Different dialect, eh?

June 17, 2014

in Malory Sanvidge, New Zealand, Oceania, Summer 2014

Since the reason why I’m abroad is because of my internship, I should probably give an update about how that has been going… I’ve been at Child, Youth, and Family now for almost three weeks. I work 8 AM-4 PM Monday through Thursday and it takes me about 30 minutes to walk to work.

So far, my supervisor and other mentors/co-workers have done a great job keeping me integrated in the daily routine. I was a shadow for the first couple weeks, but I’m getting more responsibilities the longer I am there, and quickly. It is a little intimidating at times, but I have to start somewhere, right? I have mostly been working with the Youth Justice component of Child, Youth, and Family (CYF). Therefore, I’ve done things like attend court for the youth, make home visits to deliver information/check up on them, take notes during meetings with clients, attend case consults, and family group conferences.

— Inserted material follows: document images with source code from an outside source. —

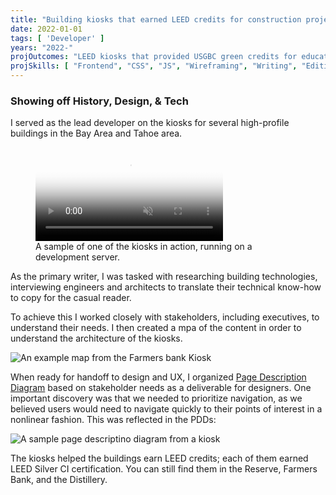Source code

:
 ```yaml
---
title: "Building kiosks that earned LEED credits for construction projects"
date: 2022-01-01
tags: [ 'Developer' ]
years: "2022-"
projOutcomes: "LEED kiosks that provided USGBC green credits for education components of the project, and were enjoyed by tourist visitors to the buildings."
projSkills: [ "Frontend", "CSS", "JS", "Wireframing", "Writing", "Editing", "Stakeholder Management", "Interviewing" ]
---
```


### Showing off History, Design, & Tech

I served as the lead developer on the kiosks for several high-profile buildings in the Bay Area and Tahoe area. 

<figure>
<video autoplay loop muted playsinline poster="/kiosk-cover.jpg">
  <source src="/kiosk.mp4" type="video/mp4">
</video>
<figcaption>A sample of one of the kiosks in action, running on a development server.</figcaption>
</figure>

As the primary writer, I was tasked with researching building technologies, interviewing engineers and architects to translate their technical know-how to copy for the casual reader. 

To achieve this I worked closely with stakeholders, including executives, to understand their needs. I then created a mpa of the content in order to understand the architecture of the kiosks.

![An example map from the Farmers bank Kiosk](/kiosk-map.jpg)

 When ready for handoff to design and UX, I organized [Page Description Diagram](https://uxmag.com/articles/re-introducing-page-description-diagrams) based on stakeholder needs as a deliverable for designers. One important discovery was that we needed to prioritize navigation, as we believed users would need to navigate quickly to their points of interest in a nonlinear fashion. This was reflected in the PDDs:

 ![A sample page descriptino diagram from a kiosk](/kiosk-pdd.jpg)

The kiosks helped the buildings earn LEED credits; each of them earned LEED Silver CI certification. You can still find them in the Reserve, Farmers Bank, and the Distillery. 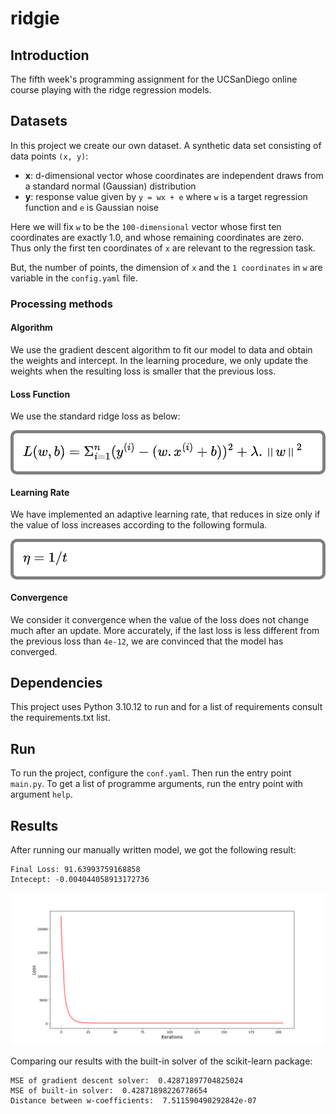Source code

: # ridgie

## Introduction

The fifth week's programming assignment for the UCSanDiego online course playing with the ridge regression models.

## Datasets

In this project we create our own dataset. A synthetic data set consisting of data points `(x, y)`:

- **x**: d-dimensional vector whose coordinates are independent draws from a standard normal (Gaussian) distribution
- **y**: response value given by `y = wx + e` where `w` is a target regression function and `e` is Gaussian noise

Here we will fix `w` to be the `100-dimensional` vector whose first ten coordinates are exactly 1.0, and whose remaining coordinates are zero. Thus only the first ten coordinates of `x` are relevant to the regression task.

But, the number of points, the dimension of `x` and the `1 coordinates` in `w` are variable in the `config.yaml` file.

### Processing methods

#### Algorithm

We use the gradient descent algorithm to fit our model to data and obtain the weights and intercept. In the learning procedure, we only update the weights when the resulting loss is smaller that the previous loss.

#### Loss Function

We use the standard ridge loss as below:

<div class="formula" style="
                background-color: white;
                padding: 15px;
                border-style: solid;
                border-color: gray;
                border-width: 5px;
                border-radius: 10px;">
<img src="./assets/loss.png"></img>
</div>

#### Learning Rate

We have implemented an adaptive learning rate, that reduces in size only if the value of loss increases according to the following formula.

<div class="formula" style="
                background-color: white;
                padding: 15px;
                border-style: solid;
                border-color: gray;
                border-width: 5px;
                border-radius: 10px;">
<img src="./assets/eta.png"></img>
</div>

#### Convergence

We consider it convergence when the value of the loss does not change much after an update. More accurately, if the last loss is less different from the previous loss than `4e-12`, we are convinced that the model has converged.

## Dependencies

This project uses Python 3.10.12 to run and for a list of requirements consult the requirements.txt list.

## Run

To run the project, configure the `conf.yaml`. Then run the entry point `main.py`. To get a list of programme arguments, run the entry point with argument `help`.

## Results

After running our manually written model, we got the following result:

```
Final Loss: 91.63993759168858
Intecept: -0.004044058913172736
```

![](./assets/losses.png)

Comparing our results with the built-in solver of the scikit-learn package:

```
MSE of gradient descent solver:  0.42871897704825024
MSE of built-in solver:  0.42871898226778654
Distance between w-coefficients:  7.511590490292842e-07
```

At first it was kind of difficult to understand the New Zealand accent. When I came here I thought it was going to be easy as pie considering they speak English too. They do have a completely different cultural dialect at times. Here is a list of common phrases/words that are different; America v. New Zealand:

–          Swimsuit v. Togs

–          Flashlight v. Torch

–          Candy v. Lollies

–          Cooler v. Chilly bin

–          Cookie v. Biscuit

–          Cool/awesome v. SWEET AS (very common)

–          At the end of sentences they say “eh?” pronounced like the letter A (kind of like Canada…)

–          Goodbye/thanks/good luck v. CHEERS (also very common)

If you didn’t already know, they drive on the opposite on the road and the steering wheel is also on the opposite side, which made life very confusing at first, but you sort of get used to it.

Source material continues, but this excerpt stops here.